Tuesday, February 28, 2006

Pancake Day?

pancakes

There is something amiss with Shrove Tuesday in this country. There is something seriously wrong with the way that we celebrate the start of Lent. In the remains of New Orleans, people are celebrating like crazy, as if their sheer combined energy can pump life and love back into that battered old Southern lady, the glint slowly coming back into her eye. In Rio, there's sheer chaos, a riot of tits and ass, a party spurned on by the gurning face of Maradona; revelry that puts us all to shame. So, how do we here celebrate the end of freedom and the onset of denial? We make pancakes. Like I say there is something seriously wrong.

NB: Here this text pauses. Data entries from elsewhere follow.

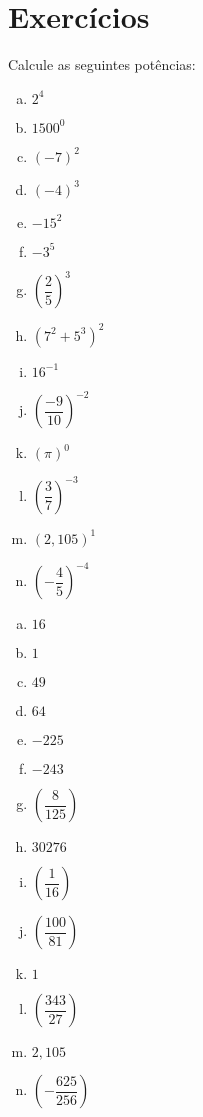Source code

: \section{Exercícios}


\begin{exer}
Calcule as seguintes potências:
\begin{multicols}{2}
\begin{enumerate}[a)]
\item $2^4$ 
\item $1500^0$
\item $(-7)^2$
\item $(-4)^3$
\item $-15^2$
\item $-3^5$
\item $\left(\dfrac{2}{5}\right)^3$
\item $(7^2 + 5^3)^2$
\item $16^{-1}$
\item $\left(\dfrac{-9}{10}\right)^{-2}$
\item $(\pi)^0$
\item $\left(\dfrac{3}{7}\right)^{-3}$
\item $(2,105)^1$
\item $\left( - \dfrac{4}{5} \right)^{-4}$
\end{enumerate}
\end{multicols}
\end{exer}
\begin{resp}
  \begin{multicols}{4}
\begin{enumerate}[a)]
\item $16$ 
\item $1$
\item $49$
\item $64$
\item $ -225$
\item $-243$
\item $\left(\dfrac{8}{125}\right)$
\item $30276$
\item $\left(\dfrac{1}{16}\right)$
\item $\left(\dfrac{100}{81}\right)$
\item $1$
\item $\left(\dfrac{343}{27}\right)$
\item $2,105$
\item $\left( - \dfrac{625}{256}\right)$
\end{enumerate}
\end{multicols}
\end{resp}

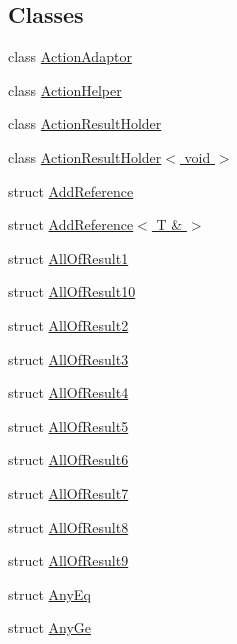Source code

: \subsection*{Classes}
\begin{DoxyCompactItemize}
\item 
class \hyperlink{classtesting_1_1internal_1_1_action_adaptor}{Action\+Adaptor}
\item 
class \hyperlink{classtesting_1_1internal_1_1_action_helper}{Action\+Helper}
\item 
class \hyperlink{classtesting_1_1internal_1_1_action_result_holder}{Action\+Result\+Holder}
\item 
class \hyperlink{classtesting_1_1internal_1_1_action_result_holder_3_01void_01_4}{Action\+Result\+Holder$<$ void $>$}
\item 
struct \hyperlink{structtesting_1_1internal_1_1_add_reference}{Add\+Reference}
\item 
struct \hyperlink{structtesting_1_1internal_1_1_add_reference_3_01_t_01_6_01_4}{Add\+Reference$<$ T \& $>$}
\item 
struct \hyperlink{structtesting_1_1internal_1_1_all_of_result1}{All\+Of\+Result1}
\item 
struct \hyperlink{structtesting_1_1internal_1_1_all_of_result10}{All\+Of\+Result10}
\item 
struct \hyperlink{structtesting_1_1internal_1_1_all_of_result2}{All\+Of\+Result2}
\item 
struct \hyperlink{structtesting_1_1internal_1_1_all_of_result3}{All\+Of\+Result3}
\item 
struct \hyperlink{structtesting_1_1internal_1_1_all_of_result4}{All\+Of\+Result4}
\item 
struct \hyperlink{structtesting_1_1internal_1_1_all_of_result5}{All\+Of\+Result5}
\item 
struct \hyperlink{structtesting_1_1internal_1_1_all_of_result6}{All\+Of\+Result6}
\item 
struct \hyperlink{structtesting_1_1internal_1_1_all_of_result7}{All\+Of\+Result7}
\item 
struct \hyperlink{structtesting_1_1internal_1_1_all_of_result8}{All\+Of\+Result8}
\item 
struct \hyperlink{structtesting_1_1internal_1_1_all_of_result9}{All\+Of\+Result9}
\item 
struct \hyperlink{structtesting_1_1internal_1_1_any_eq}{Any\+Eq}
\item 
struct \hyperlink{structtesting_1_1internal_1_1_any_ge}{Any\+Ge}

\end{DoxyCompactItemize}

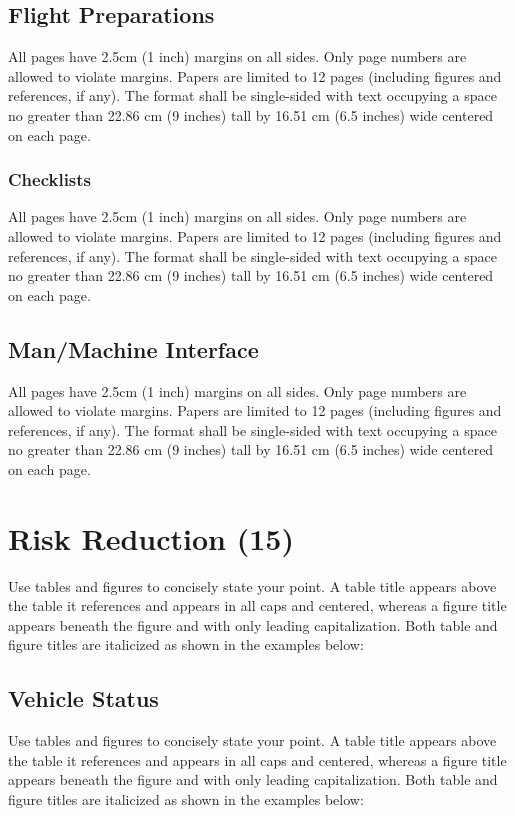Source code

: \documentclass[12pt, letterpaper]{article}
\begin{document}
\subsection{Flight Preparations}
All pages have 2.5cm (1 inch) margins on all sides. Only page numbers are allowed to violate margins. Papers are limited to 12 pages (including figures and references, if any). The format shall be single-sided with text occupying a space no greater than 22.86 cm (9 inches) tall by 16.51 cm (6.5 inches) wide centered on each page.

\subsubsection{Checklists}
All pages have 2.5cm (1 inch) margins on all sides. Only page numbers are allowed to violate margins. Papers are limited to 12 pages (including figures and references, if any). The format shall be single-sided with text occupying a space no greater than 22.86 cm (9 inches) tall by 16.51 cm (6.5 inches) wide centered on each page.

\subsection{Man/Machine Interface}
All pages have 2.5cm (1 inch) margins on all sides. Only page numbers are allowed to violate margins. Papers are limited to 12 pages (including figures and references, if any). The format shall be single-sided with text occupying a space no greater than 22.86 cm (9 inches) tall by 16.51 cm (6.5 inches) wide centered on each page.


\section{Risk Reduction (15)}
Use tables and figures to concisely state your point. A table title appears above the table it references and appears in all caps and centered, whereas a figure title appears beneath the figure and with only leading capitalization. Both table and figure titles are italicized as shown in the examples below:

\subsection{Vehicle Status}
Use tables and figures to concisely state your point. A table title appears above the table it references and appears in all caps and centered, whereas a figure title appears beneath the figure and with only leading capitalization. Both table and figure titles are italicized as shown in the examples below:
\end{document}
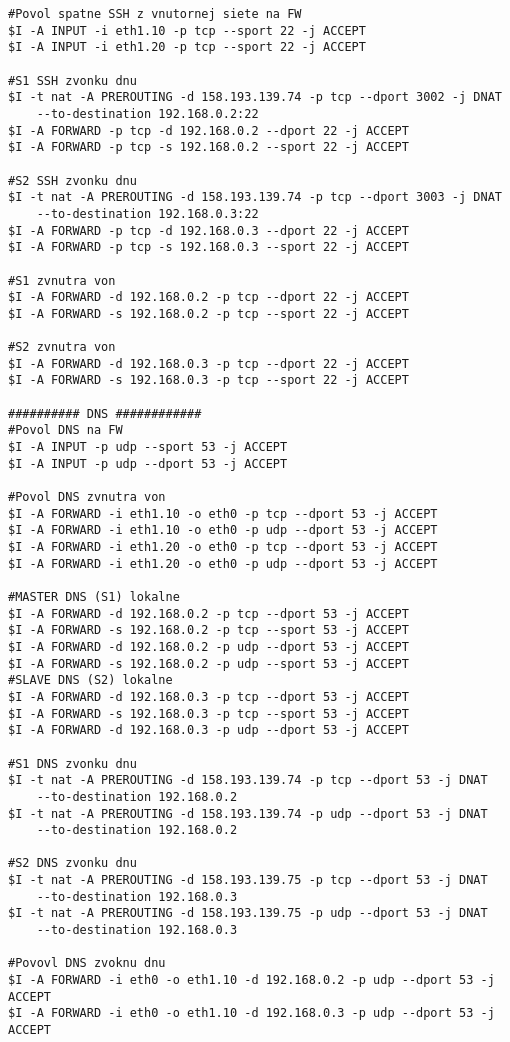 {\begin{small}
\begin{verbatim}
#Povol spatne SSH z vnutornej siete na FW
$I -A INPUT -i eth1.10 -p tcp --sport 22 -j ACCEPT
$I -A INPUT -i eth1.20 -p tcp --sport 22 -j ACCEPT

#S1 SSH zvonku dnu
$I -t nat -A PREROUTING -d 158.193.139.74 -p tcp --dport 3002 -j DNAT 
	--to-destination 192.168.0.2:22
$I -A FORWARD -p tcp -d 192.168.0.2 --dport 22 -j ACCEPT
$I -A FORWARD -p tcp -s 192.168.0.2 --sport 22 -j ACCEPT

#S2 SSH zvonku dnu
$I -t nat -A PREROUTING -d 158.193.139.74 -p tcp --dport 3003 -j DNAT 
	--to-destination 192.168.0.3:22
$I -A FORWARD -p tcp -d 192.168.0.3 --dport 22 -j ACCEPT
$I -A FORWARD -p tcp -s 192.168.0.3 --sport 22 -j ACCEPT

#S1 zvnutra von
$I -A FORWARD -d 192.168.0.2 -p tcp --dport 22 -j ACCEPT
$I -A FORWARD -s 192.168.0.2 -p tcp --sport 22 -j ACCEPT

#S2 zvnutra von
$I -A FORWARD -d 192.168.0.3 -p tcp --dport 22 -j ACCEPT
$I -A FORWARD -s 192.168.0.3 -p tcp --sport 22 -j ACCEPT

########## DNS ############
#Povol DNS na FW
$I -A INPUT -p udp --sport 53 -j ACCEPT
$I -A INPUT -p udp --dport 53 -j ACCEPT

#Povol DNS zvnutra von
$I -A FORWARD -i eth1.10 -o eth0 -p tcp --dport 53 -j ACCEPT
$I -A FORWARD -i eth1.10 -o eth0 -p udp --dport 53 -j ACCEPT
$I -A FORWARD -i eth1.20 -o eth0 -p tcp --dport 53 -j ACCEPT
$I -A FORWARD -i eth1.20 -o eth0 -p udp --dport 53 -j ACCEPT

#MASTER DNS (S1) lokalne
$I -A FORWARD -d 192.168.0.2 -p tcp --dport 53 -j ACCEPT
$I -A FORWARD -s 192.168.0.2 -p tcp --sport 53 -j ACCEPT
$I -A FORWARD -d 192.168.0.2 -p udp --dport 53 -j ACCEPT
$I -A FORWARD -s 192.168.0.2 -p udp --sport 53 -j ACCEPT
#SLAVE DNS (S2) lokalne
$I -A FORWARD -d 192.168.0.3 -p tcp --dport 53 -j ACCEPT
$I -A FORWARD -s 192.168.0.3 -p tcp --sport 53 -j ACCEPT
$I -A FORWARD -d 192.168.0.3 -p udp --dport 53 -j ACCEPT

#S1 DNS zvonku dnu
$I -t nat -A PREROUTING -d 158.193.139.74 -p tcp --dport 53 -j DNAT 
	--to-destination 192.168.0.2
$I -t nat -A PREROUTING -d 158.193.139.74 -p udp --dport 53 -j DNAT 
	--to-destination 192.168.0.2

#S2 DNS zvonku dnu
$I -t nat -A PREROUTING -d 158.193.139.75 -p tcp --dport 53 -j DNAT 
	--to-destination 192.168.0.3
$I -t nat -A PREROUTING -d 158.193.139.75 -p udp --dport 53 -j DNAT 
	--to-destination 192.168.0.3

#Povovl DNS zvoknu dnu
$I -A FORWARD -i eth0 -o eth1.10 -d 192.168.0.2 -p udp --dport 53 -j ACCEPT
$I -A FORWARD -i eth0 -o eth1.10 -d 192.168.0.3 -p udp --dport 53 -j ACCEPT


\end{verbatim}
\end{small}}
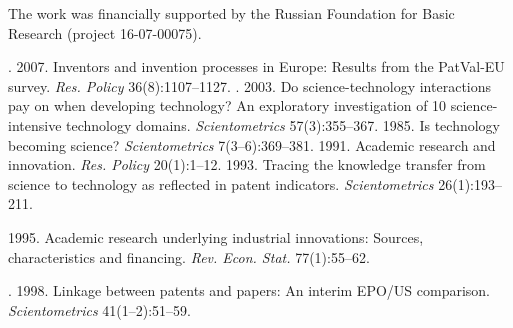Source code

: 



\Ack
\noindent
The work was financially supported 
by the Russian Foundation for Basic Research (project 16-07-00075).


\vspace*{9pt}

  \begin{multicols}{2}

\renewcommand{\bibname}{\protect\rmfamily References}

{\small\frenchspacing
 {%
 \begin{thebibliography}{99}
. 2007. Inventors 
and invention processes in Europe: Results from the PatVal-EU survey. \textit{Res. Policy} 
36(8):1107--1127.
. 
2003. Do science-technology interactions pay on when developing technology? An exploratory 
investigation of 10 science-intensive technology domains. \textit{Scientometrics} 57(3):355--367.
 1985. Is technology becoming science? \textit{Scientometrics}  
7(3--6):369--381.
 1991. Academic research and innovation. \textit{Res. Policy} 20(1):1--12.
 1993. Tracing the knowledge transfer from science to technology as reflected in 
patent indicators. \textit{Scientometrics} 26(1):193--211.

 1995. Academic research underlying industrial innovations: Sources, 
characteristics and financing. \textit{Rev. Econ. Stat.} 77(1):55--62.

. 1998. Linkage between patents and papers: An interim EPO/US 
comparison. \textit{Scientometrics} 41(1--2):51--59.



\end{thebibliography}}}
\end{multicols}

The celebration of Pancake Day and Mardi Gras are fundamentally the same thing. Mardi Gras, literally "Fat Tuesday", the day before Ash Wednesday is a day where you'd traditionally use up all the remaining eggs and fat in your household before the Lenten fast. One last blow out, before days of frugality and prayer. Of course, pancakes where the just the kind of thing to make if you've got a glut of eggs and butter knocking around. How that transformed into the spectacle of Mardi Gras in one place and the only vaguely remembered festival of Pancake Day in another is anyone’s guess. Probably the weather.

Anyway, that soft, warm and slightly sour flavour mixed with lemon and sugar is quite singular. The crispy outside and ever so slightly yielding middle is something that I really should make more often, because they are so damn simple. I remember my Dad making them with a large slab of pork fat on the end of a fork that he would swizzle round the jet black pan and then pour in a generous measure of batter, his expert eye making sure that there were no holes in the sizzling surface, all with one expert flick of his wrist. You'd get them deposited on the place with a sprinkle of sugar and a squeeze of lemon or a dollop of Nutella if he was feeling generous.
Tonight, I kept it simple. I looked up the recipe in Delia, she always a sure winner in a situation like this. A pancake and a dollop of ice cream before the long march to Easter starts. What am I giving up for Lent? Hmm, have to think about that and get back to you in the morning.

5 comments:

Sam said...

i like it just the way it is,
pancakes taste much better than king cake.

Andreea said...

it's a little late now here over the channel, but i sure love your blog; will come back for some more island insights (tea, oh and stilton?) :)

Anonymous said...

Nice! I am jealous. I ran out of milk and was just too lazy to go to get some. I cannot be French and not love les bonnes crêpes! Reminds me of childhood meals! Before I even knew about Mardi-Gras et le carême!

Anonymous said...

sam, i totally agree. a friend of mine made king cakes for some customers. she tweaked the recipe (basically a cinnamon danish) and it looked quite good without frosting. but the lady insisted on purple, green, and gold frosting. it looked like an acrylic paint set had puked all over it.

monkey glad, enjoy the pancakes. i'm going get sick silly on jambalaya and beer. happy mardi gras

Liz said...

I had absolutely no idea about the origins of "Fat Tuesday". Or at least I had forgotten it pretty solidly until you reminded me of it. Very interesting.

I like your site- I plan to check back often.